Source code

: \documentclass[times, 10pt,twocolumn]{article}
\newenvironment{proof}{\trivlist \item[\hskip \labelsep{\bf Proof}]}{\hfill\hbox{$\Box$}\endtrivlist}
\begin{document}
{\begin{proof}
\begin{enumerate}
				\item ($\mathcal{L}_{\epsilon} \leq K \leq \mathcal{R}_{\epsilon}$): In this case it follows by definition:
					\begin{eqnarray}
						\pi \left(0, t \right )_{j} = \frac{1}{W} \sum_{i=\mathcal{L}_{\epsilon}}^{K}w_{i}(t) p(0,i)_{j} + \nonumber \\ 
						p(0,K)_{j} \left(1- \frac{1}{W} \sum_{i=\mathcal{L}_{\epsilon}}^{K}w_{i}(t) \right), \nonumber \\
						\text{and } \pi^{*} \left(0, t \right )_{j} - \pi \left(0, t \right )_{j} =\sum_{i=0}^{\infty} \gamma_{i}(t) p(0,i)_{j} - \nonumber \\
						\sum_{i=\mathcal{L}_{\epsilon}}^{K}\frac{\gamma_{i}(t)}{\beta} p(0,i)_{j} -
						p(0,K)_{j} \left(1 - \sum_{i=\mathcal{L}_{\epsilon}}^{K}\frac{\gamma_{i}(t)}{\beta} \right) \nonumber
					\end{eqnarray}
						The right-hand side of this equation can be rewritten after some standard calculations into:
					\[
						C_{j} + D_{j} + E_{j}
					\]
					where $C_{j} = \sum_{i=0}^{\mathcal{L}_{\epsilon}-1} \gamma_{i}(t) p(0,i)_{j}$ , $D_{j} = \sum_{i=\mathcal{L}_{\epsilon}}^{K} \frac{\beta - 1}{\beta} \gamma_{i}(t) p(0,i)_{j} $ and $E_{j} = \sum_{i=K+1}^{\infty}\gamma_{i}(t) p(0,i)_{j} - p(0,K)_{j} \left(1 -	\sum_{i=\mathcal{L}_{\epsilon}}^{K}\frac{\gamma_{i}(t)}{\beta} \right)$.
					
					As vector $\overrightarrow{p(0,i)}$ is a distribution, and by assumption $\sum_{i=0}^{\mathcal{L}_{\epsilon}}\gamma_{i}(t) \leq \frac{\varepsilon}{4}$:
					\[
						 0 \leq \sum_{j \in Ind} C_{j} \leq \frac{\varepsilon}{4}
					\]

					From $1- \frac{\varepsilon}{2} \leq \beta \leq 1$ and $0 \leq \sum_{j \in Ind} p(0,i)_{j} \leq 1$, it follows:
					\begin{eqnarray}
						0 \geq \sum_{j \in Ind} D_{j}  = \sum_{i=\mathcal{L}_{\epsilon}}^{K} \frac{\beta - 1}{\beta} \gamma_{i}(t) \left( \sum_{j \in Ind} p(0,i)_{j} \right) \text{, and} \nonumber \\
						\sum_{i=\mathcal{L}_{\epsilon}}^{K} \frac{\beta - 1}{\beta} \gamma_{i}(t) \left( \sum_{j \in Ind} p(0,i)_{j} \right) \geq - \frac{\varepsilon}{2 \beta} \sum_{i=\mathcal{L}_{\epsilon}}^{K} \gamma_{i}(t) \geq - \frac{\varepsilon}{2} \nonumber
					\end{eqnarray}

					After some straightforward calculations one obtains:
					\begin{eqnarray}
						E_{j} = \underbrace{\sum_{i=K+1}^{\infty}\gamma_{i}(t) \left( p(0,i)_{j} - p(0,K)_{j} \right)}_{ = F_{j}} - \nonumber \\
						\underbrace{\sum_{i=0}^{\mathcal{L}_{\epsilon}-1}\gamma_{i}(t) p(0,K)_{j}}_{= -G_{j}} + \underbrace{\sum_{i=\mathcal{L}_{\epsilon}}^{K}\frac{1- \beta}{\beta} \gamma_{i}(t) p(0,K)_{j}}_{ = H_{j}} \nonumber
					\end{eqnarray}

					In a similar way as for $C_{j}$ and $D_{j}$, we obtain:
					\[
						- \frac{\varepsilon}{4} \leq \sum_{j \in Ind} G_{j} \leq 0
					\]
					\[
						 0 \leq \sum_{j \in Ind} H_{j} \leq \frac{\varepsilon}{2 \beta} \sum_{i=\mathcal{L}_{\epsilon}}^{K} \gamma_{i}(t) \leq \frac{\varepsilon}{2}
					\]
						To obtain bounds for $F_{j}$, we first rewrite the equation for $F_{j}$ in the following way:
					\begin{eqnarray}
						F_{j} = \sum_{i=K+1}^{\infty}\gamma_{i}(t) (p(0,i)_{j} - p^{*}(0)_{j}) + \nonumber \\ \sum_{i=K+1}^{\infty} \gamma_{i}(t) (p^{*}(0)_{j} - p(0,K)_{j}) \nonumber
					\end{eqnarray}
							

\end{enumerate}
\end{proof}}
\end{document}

==============================

**What you need to do:**
Whenever a line in the entries holds the word "left", copy that line.

**Result for this exercise:**
						\pi \left(0, t \right )_{j} = \frac{1}{W} \sum_{i=\mathcal{L}_{\epsilon}}^{K}w_{i}(t) p(0,i)_{j} + \nonumber \\ 
						p(0,K)_{j} \left(1- \frac{1}{W} \sum_{i=\mathcal{L}_{\epsilon}}^{K}w_{i}(t) \right), \nonumber \\
						\text{and } \pi^{*} \left(0, t \right )_{j} - \pi \left(0, t \right )_{j} =\sum_{i=0}^{\infty} \gamma_{i}(t) p(0,i)_{j} - \nonumber \\
						p(0,K)_{j} \left(1 - \sum_{i=\mathcal{L}_{\epsilon}}^{K}\frac{\gamma_{i}(t)}{\beta} \right) \nonumber
					where $C_{j} = \sum_{i=0}^{\mathcal{L}_{\epsilon}-1} \gamma_{i}(t) p(0,i)_{j}$ , $D_{j} = \sum_{i=\mathcal{L}_{\epsilon}}^{K} \frac{\beta - 1}{\beta} \gamma_{i}(t) p(0,i)_{j} $ and $E_{j} = \sum_{i=K+1}^{\infty}\gamma_{i}(t) p(0,i)_{j} - p(0,K)_{j} \left(1 -	\sum_{i=\mathcal{L}_{\epsilon}}^{K}\frac{\gamma_{i}(t)}{\beta} \right)$.
						0 \geq \sum_{j \in Ind} D_{j}  = \sum_{i=\mathcal{L}_{\epsilon}}^{K} \frac{\beta - 1}{\beta} \gamma_{i}(t) \left( \sum_{j \in Ind} p(0,i)_{j} \right) \text{, and} \nonumber \\
						\sum_{i=\mathcal{L}_{\epsilon}}^{K} \frac{\beta - 1}{\beta} \gamma_{i}(t) \left( \sum_{j \in Ind} p(0,i)_{j} \right) \geq - \frac{\varepsilon}{2 \beta} \sum_{i=\mathcal{L}_{\epsilon}}^{K} \gamma_{i}(t) \geq - \frac{\varepsilon}{2} \nonumber
						E_{j} = \underbrace{\sum_{i=K+1}^{\infty}\gamma_{i}(t) \left( p(0,i)_{j} - p(0,K)_{j} \right)}_{ = F_{j}} - \nonumber \\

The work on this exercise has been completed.